Marilyn Jess, les films de culte.

Après un luxueux et décisif ouvrage consacré à la carrière de l’icône Brigitte Lahaie, les auteurs Cédric GrandGuillot et Guillaume Le Disez (cette fois secondés par Christian Valor) récidivent dans la Grande Histoire du X français en dédiant un beau livre à celle qui, pour beaucoup aux débuts des années 80, incarnait justement la relève d’une Brigitte ayant soudainement déclaré sa retraite des plateaux : l’émouvante et attachante Marilyn Jess, la petite Patinette (car blonde platine) de certains meilleurs films de Claude Mulot, Francis Leroi ou même Gérard Kikoïne. Une autre façon d’envisager le métier de comédienne porno, loin de l’aspect intimidant et dévotionnel de Brigitte Lahaie, puisqu’à chaque film, bons comme mauvais, Dominique Troyes (vrai nom de la Marilyn) donnait la sensation d’une proche copine, d’une adorable espiègle que nous aurions pu tutoyer sans rougir.

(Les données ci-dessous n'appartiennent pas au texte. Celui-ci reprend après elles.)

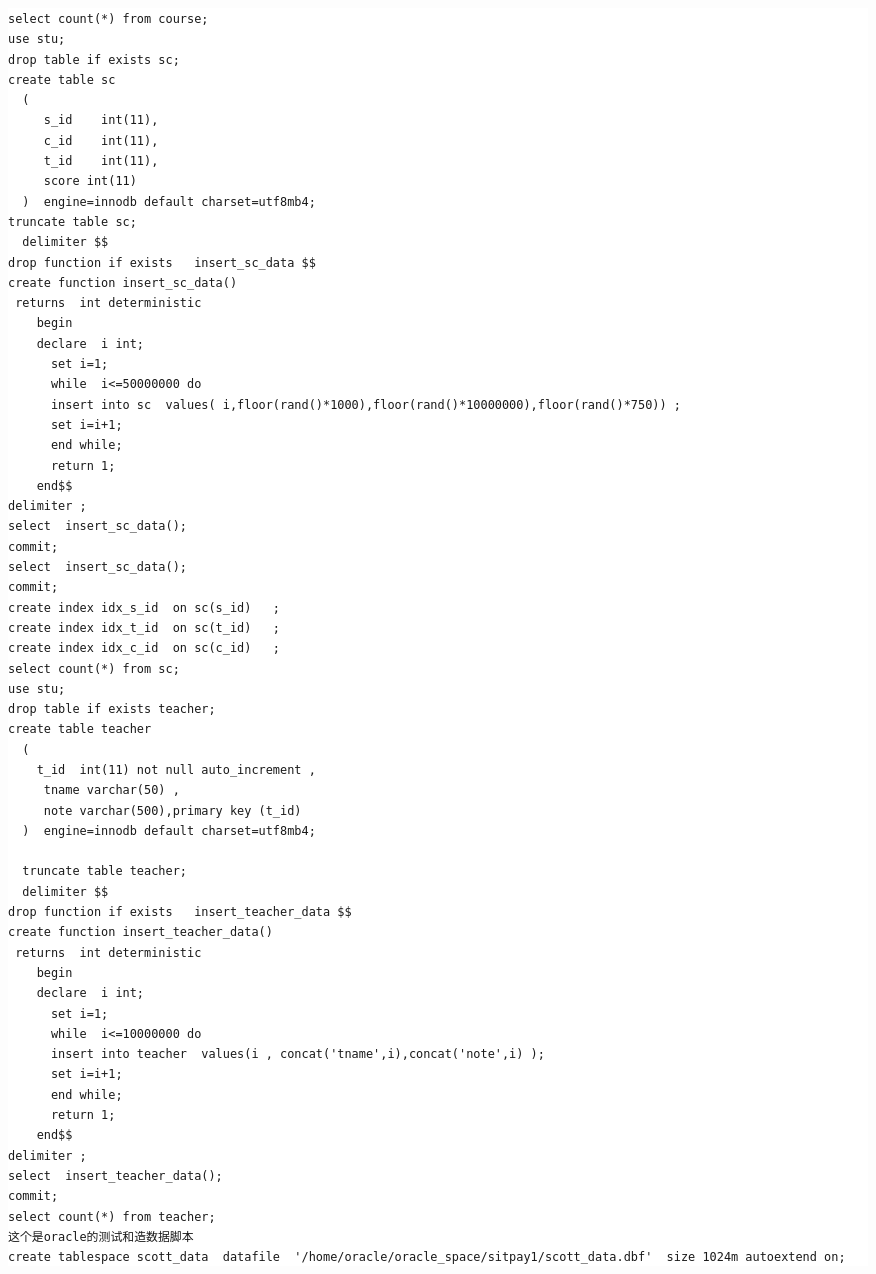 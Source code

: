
 ```
select count(*) from course;
use stu;
drop table if exists sc;
create table sc 
  ( 
     s_id    int(11), 
     c_id    int(11), 
     t_id    int(11),
     score int(11) 
  )  engine=innodb default charset=utf8mb4;
truncate table sc;
  delimiter $$
drop function if exists   insert_sc_data $$
create function insert_sc_data()
 returns  int deterministic
    begin
    declare  i int;
      set i=1;
      while  i<=50000000 do 
      insert into sc  values( i,floor(rand()*1000),floor(rand()*10000000),floor(rand()*750)) ;
      set i=i+1;
      end while;
      return 1;
    end$$
delimiter ;    
select  insert_sc_data();
commit;
select  insert_sc_data();
commit;
create index idx_s_id  on sc(s_id)   ; 
create index idx_t_id  on sc(t_id)   ; 
create index idx_c_id  on sc(c_id)   ; 
select count(*) from sc;
use stu;
drop table if exists teacher;
create table teacher 
  ( 
    t_id  int(11) not null auto_increment ,
     tname varchar(50) ,
     note varchar(500),primary key (t_id)
  )  engine=innodb default charset=utf8mb4;

  truncate table teacher;
  delimiter $$
drop function if exists   insert_teacher_data $$
create function insert_teacher_data()
 returns  int deterministic
    begin
    declare  i int;
      set i=1;
      while  i<=10000000 do 
      insert into teacher  values(i , concat('tname',i),concat('note',i) );
      set i=i+1;
      end while;
      return 1;
    end$$
delimiter ;    
select  insert_teacher_data();
commit;
select count(*) from teacher;
这个是oracle的测试和造数据脚本
create tablespace scott_data  datafile  '/home/oracle/oracle_space/sitpay1/scott_data.dbf'  size 1024m autoextend on; 
```
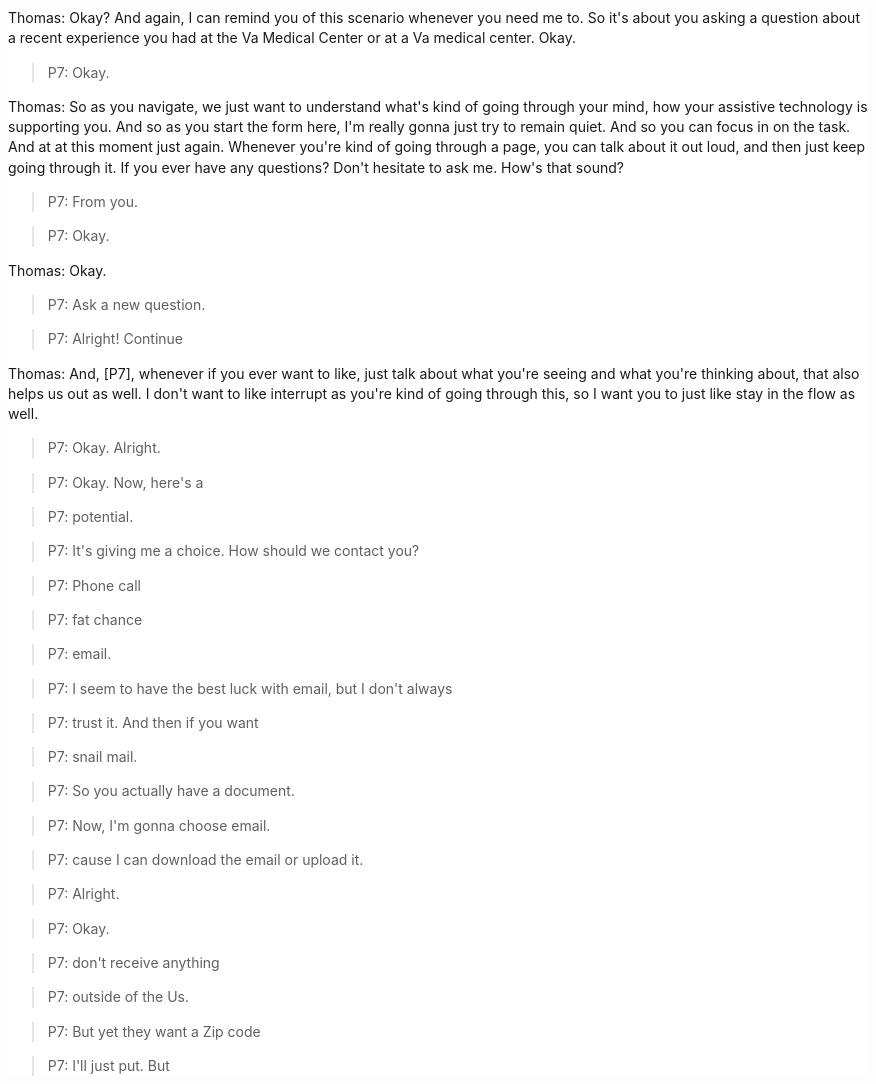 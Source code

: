 Thomas: Okay? And again, I can remind you of this scenario whenever you need me to. So it's about you asking a question about a recent experience you had at the Va Medical Center or at a Va medical center. Okay.

> P7: Okay.

Thomas: So as you navigate, we just want to understand what's kind of going through your mind, how your assistive technology is supporting you. And so as you start the form here, I'm really gonna just try to remain quiet. And so you can focus in on the task. And at at this moment just again. Whenever you're kind of going through a page, you can talk about it out loud, and then just keep going through it. If you ever have any questions? Don't hesitate to ask me. How's that sound?

> P7: From you.

> P7: Okay.

Thomas: Okay.

> P7: Ask a new question.

> P7: Alright! Continue

Thomas: And, [P7], whenever if you ever want to like, just talk about what you're seeing and what you're thinking about, that also helps us out as well. I don't want to like interrupt as you're kind of going through this, so I want you to just like stay in the flow as well.

> P7: Okay. Alright.

> P7: Okay. Now, here's a

> P7: potential.

> P7: It's giving me a choice. How should we contact you?

> P7: Phone call

> P7: fat chance

> P7: email.

> P7: I seem to have the best luck with email, but I don't always

> P7: trust it. And then if you want

> P7: snail mail.

> P7: So you actually have a document.

> P7: Now, I'm gonna choose email.

> P7: cause I can download the email or upload it.

> P7: Alright.

> P7: Okay.

> P7: don't receive anything

> P7: outside of the Us.

> P7: But yet they want a Zip code

> P7: I'll just put. But
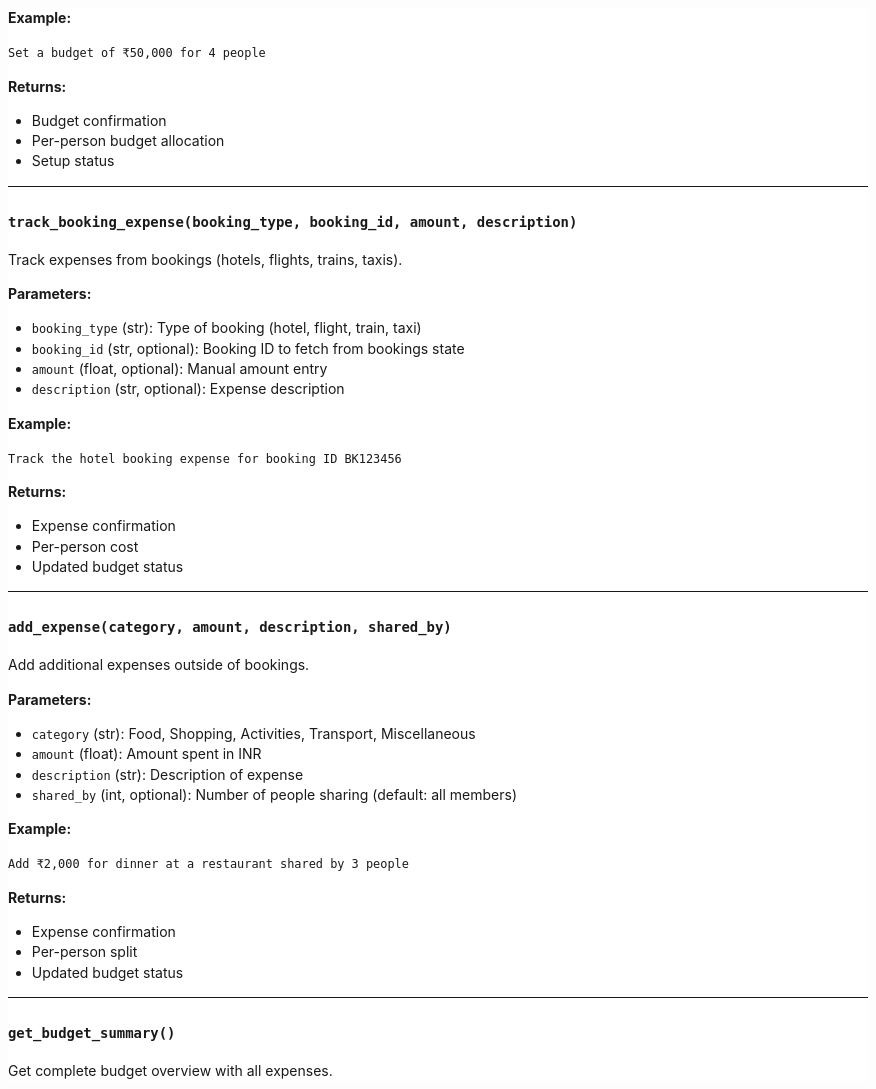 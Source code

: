 **Example:**
```
Set a budget of ₹50,000 for 4 people
```

**Returns:**
- Budget confirmation
- Per-person budget allocation
- Setup status

---

### `track_booking_expense(booking_type, booking_id, amount, description)`
Track expenses from bookings (hotels, flights, trains, taxis).

**Parameters:**
- `booking_type` (str): Type of booking (hotel, flight, train, taxi)
- `booking_id` (str, optional): Booking ID to fetch from bookings state
- `amount` (float, optional): Manual amount entry
- `description` (str, optional): Expense description

**Example:**
```
Track the hotel booking expense for booking ID BK123456
```

**Returns:**
- Expense confirmation
- Per-person cost
- Updated budget status

---

### `add_expense(category, amount, description, shared_by)`
Add additional expenses outside of bookings.

**Parameters:**
- `category` (str): Food, Shopping, Activities, Transport, Miscellaneous
- `amount` (float): Amount spent in INR
- `description` (str): Description of expense
- `shared_by` (int, optional): Number of people sharing (default: all members)

**Example:**
```
Add ₹2,000 for dinner at a restaurant shared by 3 people
```

**Returns:**
- Expense confirmation
- Per-person split
- Updated budget status

---

### `get_budget_summary()`
Get complete budget overview with all expenses.
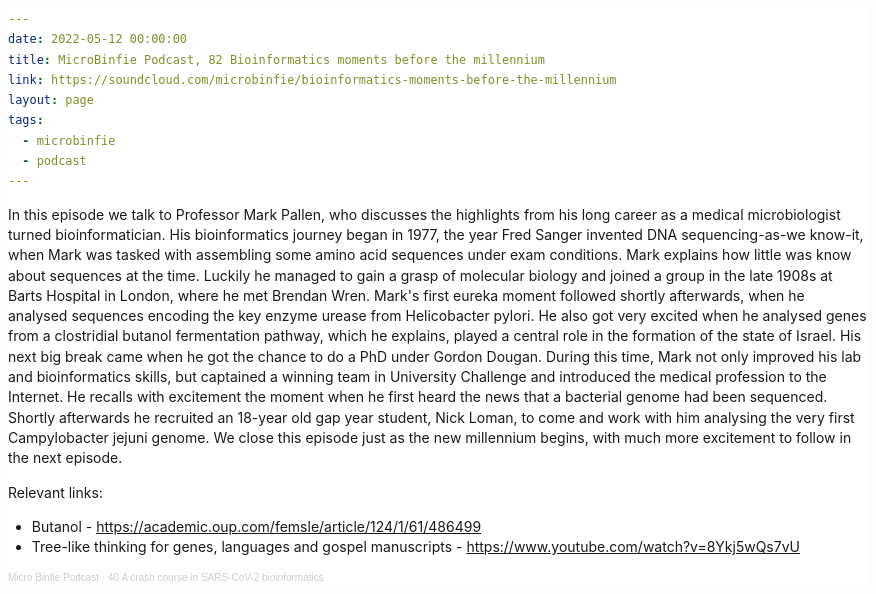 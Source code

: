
 ```yaml
---
date: 2022-05-12 00:00:00
title: MicroBinfie Podcast, 82 Bioinformatics moments before the millennium
link: https://soundcloud.com/microbinfie/bioinformatics-moments-before-the-millennium
layout: page
tags:
  - microbinfie
  - podcast
---
```


In this episode we talk to Professor Mark Pallen, who discusses the
highlights from his long career as a medical microbiologist turned
bioinformatician. His bioinformatics journey began in 1977, the year
Fred Sanger invented DNA sequencing-as-we know-it, when Mark was
tasked with assembling some amino acid sequences under exam
conditions. Mark explains how little was know about sequences at the
time. Luckily he managed to gain a grasp of molecular biology and
joined a group in the late 1908s at Barts Hospital in London, where he
met Brendan Wren. Mark's first eureka moment followed shortly
afterwards, when he analysed sequences encoding the key enzyme urease
from Helicobacter pylori. He also got very excited when he analysed
genes from a clostridial butanol fermentation pathway, which he
explains, played a central role in the formation of the state of
Israel. His next big break came when he got the chance to do a PhD
under Gordon Dougan. During this time, Mark not only improved his lab
and bioinformatics skills, but captained a winning team in University
Challenge and introduced the medical profession to the Internet. He
recalls with excitement the moment when he first heard the news that a
bacterial genome had been sequenced. Shortly afterwards he recruited
an 18-year old gap year student, Nick Loman, to come and work with him
analysing the very first Campylobacter jejuni genome. We close this
episode just as the new millennium begins, with much more excitement
to follow in the next episode.

Relevant links:

- Butanol - https://academic.oup.com/femsle/article/124/1/61/486499
- Tree-like thinking for genes, languages and gospel manuscripts - https://www.youtube.com/watch?v=8Ykj5wQs7vU

<iframe width="100%" height="166" scrolling="no" frameborder="no" allow="autoplay" src="https://w.soundcloud.com/player/?url=https%3A//api.soundcloud.com/tracks/1240140109&color=%23ff5500&auto_play=false&hide_related=false&show_comments=true&show_user=true&show_reposts=false&show_teaser=false"></iframe><div style="font-size: 10px; color: #cccccc;line-break: anywhere;word-break: normal;overflow: hidden;white-space: nowrap;text-overflow: ellipsis; font-family: Interstate,Lucida Grande,Lucida Sans Unicode,Lucida Sans,Garuda,Verdana,Tahoma,sans-serif;font-weight: 100;"><a href="https://soundcloud.com/microbinfie" title="Micro Binfie Podcast" target="_blank" style="color: #cccccc; text-decoration: none;">Micro Binfie Podcast</a> · <a href="https://soundcloud.com/microbinfie/40-a-crash-course-in-sars-cov-2-bioinformatics" title="82 Bioinformatics moments before the millennium" target="_blank" style="color: #cccccc; text-decoration: none;">40 A crash course in SARS-CoV-2 bioinformatics</a></div>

La première qualité de ce livre est… d’exister, d’enfin se tenir en mains, de pouvoir se contempler tel un objet de collection avant d’en mordre la lecture. Car voila en effet plus d’une année que le projet, via Pulse Video et une nécessaire campagne Ulule, s’attend avec ardeur – jusqu’à la crainte que l’ouvrage ne puisse sortir d’ici fin 2022. Récompense de novembre : non seulement le Marilyn Jess existe, mais il est tout aussi analytique, drôle, sincère, et iconographiquement splendide, que le précédent Brigitte Lahaie.
Il s’agit certes, disons-le, d’un ouvrage qui ravira d’abord les adeptes de La Femme Objet (Mulot, 1980) ou d’Adorable Lola (Kiko, 1981), et plus spécifiquement de la décennie Patinette (77-87) ; mais les auteurs, qui détiennent le recul nécessaire afin de replacer chaque film à la fois dans leur époque mais également au sein de la carrière de Marilyn, réussissent à écrire ici, comme hier avec Brigitte, une ode érudite, mais très vibrante, à un âge d’or qui pourrait, devrait, s’enseigner en écoles de cinéma – ce règne du « film d’amour français » renvoie dorénavant à une liberté sexuelle inédite que captèrent divers cinéastes, actrices, acteurs et producteurs d’antan. Car aussi bien pour Marilyn Jess, Brigitte Lahaie que Richard Allan (qui vient de sortir ses mémoires, Aventures sextraordinaires, toujours chez Pulse Video), ce fut une période « en famille » (si Dominique et Brigitte avaient été contraintes au porno, ces deux livres n’existeraient évidemment pas), une courte décennie désinhibée qui permettait aux filles et fils de bonnes familles de se lâcher dans l’amusement, se trouver et se revendiquer en tant qu’individus, mais aussi de volontairement cracher sur les derniers soubresauts d’un puritanisme alors en voie d’extinction (merci Giscard d’Estaing) – avant que le SIDA et le porno en vidéo ne brisent le rêve.
Marilyn Jess, et de là vient peut-être l’une des raisons de son culte, détenait un aspect caméléon qui la différenciait de ses conjointes X. Là où Brigitte Lahaie était Brigitte Lahaie (et il le fallait pour les aficionados !), et aux Etats-Unis Traci Lords composait avec de plus en plus de vigueur son volcanique doppelgänger, Patinette changeait de visage, de look physique, d’attitude, à chaque film : bikeuse (comme une autre Marilyn – Chambers –, nous l’aurions bien vu dompter une XS 1100 Yamaha ou une Suzuki 125 TS chez le Cronenberg de Rage en 79), blonde verhoevenienne, brune rigolarde, fausse ingénue, dominatrice, en cuissardes ou en jean, hara kiri’s girl, héroïne de BD, mutine… Toujours avec amour et liberté, à la façon dont ce Marilyn Jess fut rêvé puis enfin concrétisé. Vibrant cadeau de fans.